▸ **TASK TO CARRY OUT**
Copy the listing exactly, images excluded.

# # # #

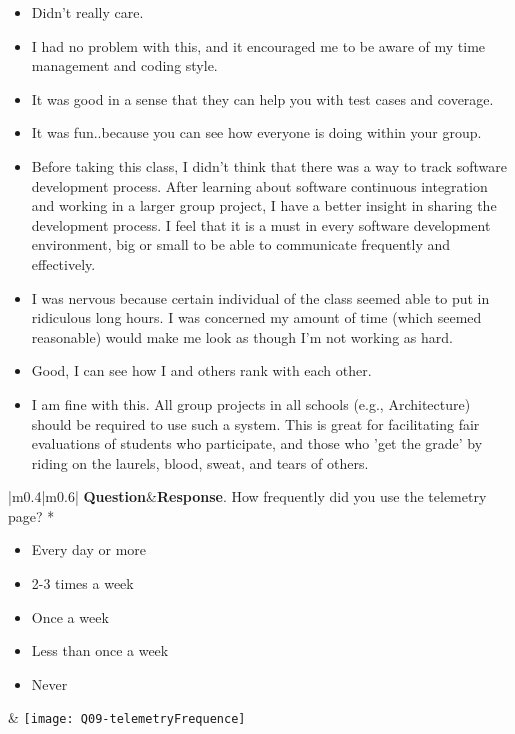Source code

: \begin{itemize}
\item Didn't really care.
\item I had no problem with this, and it encouraged me to be aware of my time management and coding style.
\item It was good in a sense that they can help you with test cases and coverage.
\item It was fun..because you can see how everyone is doing within your group.
\item Before taking this class, I didn't think that there was a way to track software development process. After learning about software continuous integration and working in a larger group project, I have a better insight in sharing the development process. I feel that it is a must in every software development environment, big or small to be able to communicate frequently and effectively. 
\item I was nervous because certain individual of the class seemed able to put in ridiculous long hours.  I was concerned my amount of time (which seemed reasonable) would make me look as though I'm not working as hard. 
\item Good, I can see how I and others rank with each other.
\item I am fine with this.  All group projects in all schools (e.g., Architecture) should be required to use such a system.  This is great for facilitating fair evaluations of students who participate, and those who 'get the grade' by riding on the laurels, blood, sweat, and tears of others.
\end{itemize}

\begin{center}
\footnotesize
\begin{longtable}{|m{}|m{}|}
\hline 
{\bf Question}&{\bf Response}\endhead {}. How frequently did you use the telemetry page? *
\begin{itemize}
\item Every day or more
\item 2-3 times a week
\item Once a week
\item Less than once a week
\item Never
\end{itemize}
&
\label{Q9}
\texttt{[image: Q09-telemetryFrequence]} \\ \hline

\end{longtable}
\end{center}

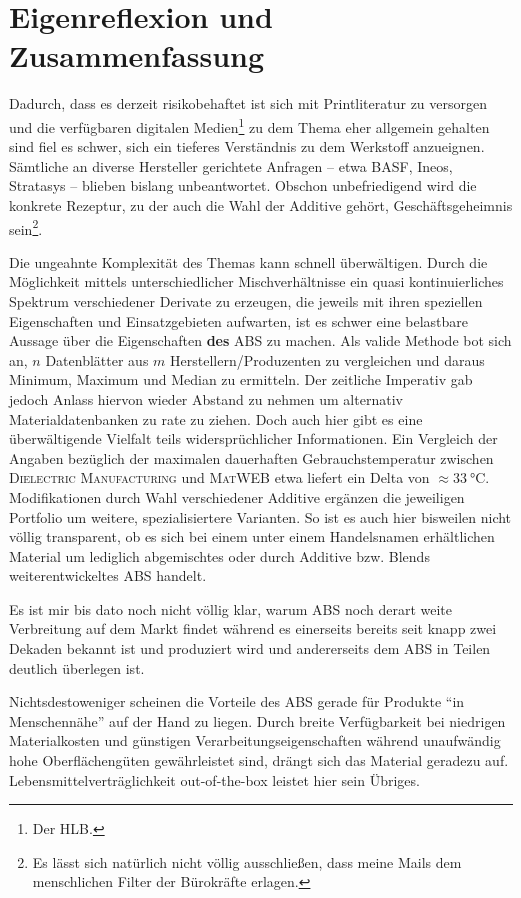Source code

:\chapter{Eigenreflexion und Zusammenfassung}
    Dadurch, dass es derzeit risikobehaftet ist sich mit Printliteratur zu versorgen und die verfügbaren digitalen Medien\footnote{Der HLB.}
    zu dem Thema eher allgemein gehalten sind fiel es schwer, sich ein tieferes Verständnis zu dem Werkstoff anzueignen.
    Sämtliche an diverse Hersteller gerichtete Anfragen – etwa BASF, Ineos, Stratasys – blieben bislang unbeantwortet.
    Obschon unbefriedigend wird die konkrete Rezeptur, zu der auch die Wahl der Additive gehört, Geschäftsgeheimnis sein\footnote{Es lässt sich natürlich nicht völlig ausschließen, dass meine Mails dem menschlichen Filter der Bürokräfte erlagen.}.
    
    \medskip
    Die ungeahnte Komplexität des Themas kann schnell überwältigen. Durch die Möglichkeit mittels unterschiedlicher Mischverhältnisse
    ein quasi kontinuierliches Spektrum verschiedener Derivate zu erzeugen, die jeweils mit ihren speziellen Eigenschaften
    und Einsatzgebieten aufwarten, ist es schwer eine belastbare Aussage über die Eigenschaften \textbf{des} ABS zu machen.
    Als valide Methode bot sich an, \(n\) Datenblätter aus \(m\) Herstellern/Produzenten zu vergleichen und daraus Minimum,
    Maximum und Median zu ermitteln. Der zeitliche Imperativ gab jedoch Anlass hiervon wieder Abstand zu nehmen um
    alternativ Materialdatenbanken zu rate zu ziehen. Doch auch hier gibt es eine überwältigende Vielfalt teils widersprüchlicher Informationen.
    Ein Vergleich der Angaben bezüglich der maximalen dauerhaften Gebrauchstemperatur zwischen \textsc{Dielectric Manufacturing}\cite{ABS.Datasheet.dielectricmfg.20190227}
    und \textsc{MatWEB}\cite{materialdatenbank.ABS.matweb.com.20210210} etwa liefert ein Delta von \(\approx \SI{33}{\celsius}\).
    Modifikationen durch Wahl verschiedener Additive ergänzen die jeweiligen Portfolio um weitere, spezialisiertere Varianten.
    So ist es auch hier bisweilen nicht völlig transparent, ob es sich bei einem unter einem Handelsnamen erhältlichen Material
    um lediglich abgemischtes oder durch Additive bzw. Blends weiterentwickeltes ABS handelt.
    
    \medskip
    Es ist mir bis dato noch nicht völlig klar, warum ABS noch derart weite Verbreitung auf dem Markt findet während es
    einerseits bereits seit knapp zwei Dekaden bekannt ist und produziert wird und andererseits dem ABS in Teilen deutlich
    überlegen ist.

    Nichtsdestoweniger scheinen die Vorteile des ABS gerade für Produkte \enquote{in Menschennähe} auf der Hand zu liegen.
    Durch breite Verfügbarkeit bei niedrigen Materialkosten und günstigen Verarbeitungseigenschaften während unaufwändig hohe
    Oberflächengüten gewährleistet sind, drängt sich das Material geradezu auf. Lebensmittelverträglichkeit out-of-the-box
    leistet hier sein Übriges.

    \medskip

# # # #

▸ **SOLUTION TO THIS PROBLEM**
Source code

: \begin{itemize}
\item Didn't really care.
\item I had no problem with this, and it encouraged me to be aware of my time management and coding style.
\item It was good in a sense that they can help you with test cases and coverage.
\item It was fun..because you can see how everyone is doing within your group.
\item Before taking this class, I didn't think that there was a way to track software development process. After learning about software continuous integration and working in a larger group project, I have a better insight in sharing the development process. I feel that it is a must in every software development environment, big or small to be able to communicate frequently and effectively. 
\item I was nervous because certain individual of the class seemed able to put in ridiculous long hours.  I was concerned my amount of time (which seemed reasonable) would make me look as though I'm not working as hard. 
\item Good, I can see how I and others rank with each other.
\item I am fine with this.  All group projects in all schools (e.g., Architecture) should be required to use such a system.  This is great for facilitating fair evaluations of students who participate, and those who 'get the grade' by riding on the laurels, blood, sweat, and tears of others.
\end{itemize}

\begin{center}
\footnotesize
\begin{longtable}{|m{}|m{}|}
\hline 
{\bf Question}&{\bf Response}\endhead {}. How frequently did you use the telemetry page? *
\begin{itemize}
\item Every day or more
\item 2-3 times a week
\item Once a week
\item Less than once a week
\item Never
\end{itemize}
&
\label{Q9}
\texttt{[image: Q09-telemetryFrequence]} \\ \hline

\end{longtable}
\end{center}

Source code

:\chapter{Eigenreflexion und Zusammenfassung}
    Dadurch, dass es derzeit risikobehaftet ist sich mit Printliteratur zu versorgen und die verfügbaren digitalen Medien\footnote{Der HLB.}
    zu dem Thema eher allgemein gehalten sind fiel es schwer, sich ein tieferes Verständnis zu dem Werkstoff anzueignen.
    Sämtliche an diverse Hersteller gerichtete Anfragen – etwa BASF, Ineos, Stratasys – blieben bislang unbeantwortet.
    Obschon unbefriedigend wird die konkrete Rezeptur, zu der auch die Wahl der Additive gehört, Geschäftsgeheimnis sein\footnote{Es lässt sich natürlich nicht völlig ausschließen, dass meine Mails dem menschlichen Filter der Bürokräfte erlagen.}.
    
    \medskip
    Die ungeahnte Komplexität des Themas kann schnell überwältigen. Durch die Möglichkeit mittels unterschiedlicher Mischverhältnisse
    ein quasi kontinuierliches Spektrum verschiedener Derivate zu erzeugen, die jeweils mit ihren speziellen Eigenschaften
    und Einsatzgebieten aufwarten, ist es schwer eine belastbare Aussage über die Eigenschaften \textbf{des} ABS zu machen.
    Als valide Methode bot sich an, \(n\) Datenblätter aus \(m\) Herstellern/Produzenten zu vergleichen und daraus Minimum,
    Maximum und Median zu ermitteln. Der zeitliche Imperativ gab jedoch Anlass hiervon wieder Abstand zu nehmen um
    alternativ Materialdatenbanken zu rate zu ziehen. Doch auch hier gibt es eine überwältigende Vielfalt teils widersprüchlicher Informationen.
    Ein Vergleich der Angaben bezüglich der maximalen dauerhaften Gebrauchstemperatur zwischen \textsc{Dielectric Manufacturing}\cite{ABS.Datasheet.dielectricmfg.20190227}
    und \textsc{MatWEB}\cite{materialdatenbank.ABS.matweb.com.20210210} etwa liefert ein Delta von \(\approx \SI{33}{\celsius}\).
    Modifikationen durch Wahl verschiedener Additive ergänzen die jeweiligen Portfolio um weitere, spezialisiertere Varianten.
    So ist es auch hier bisweilen nicht völlig transparent, ob es sich bei einem unter einem Handelsnamen erhältlichen Material
    um lediglich abgemischtes oder durch Additive bzw. Blends weiterentwickeltes ABS handelt.
    
    \medskip
    Es ist mir bis dato noch nicht völlig klar, warum ABS noch derart weite Verbreitung auf dem Markt findet während es
    einerseits bereits seit knapp zwei Dekaden bekannt ist und produziert wird und andererseits dem ABS in Teilen deutlich
    überlegen ist.

    Nichtsdestoweniger scheinen die Vorteile des ABS gerade für Produkte \enquote{in Menschennähe} auf der Hand zu liegen.
    Durch breite Verfügbarkeit bei niedrigen Materialkosten und günstigen Verarbeitungseigenschaften während unaufwändig hohe
    Oberflächengüten gewährleistet sind, drängt sich das Material geradezu auf. Lebensmittelverträglichkeit out-of-the-box
    leistet hier sein Übriges.

    \medskip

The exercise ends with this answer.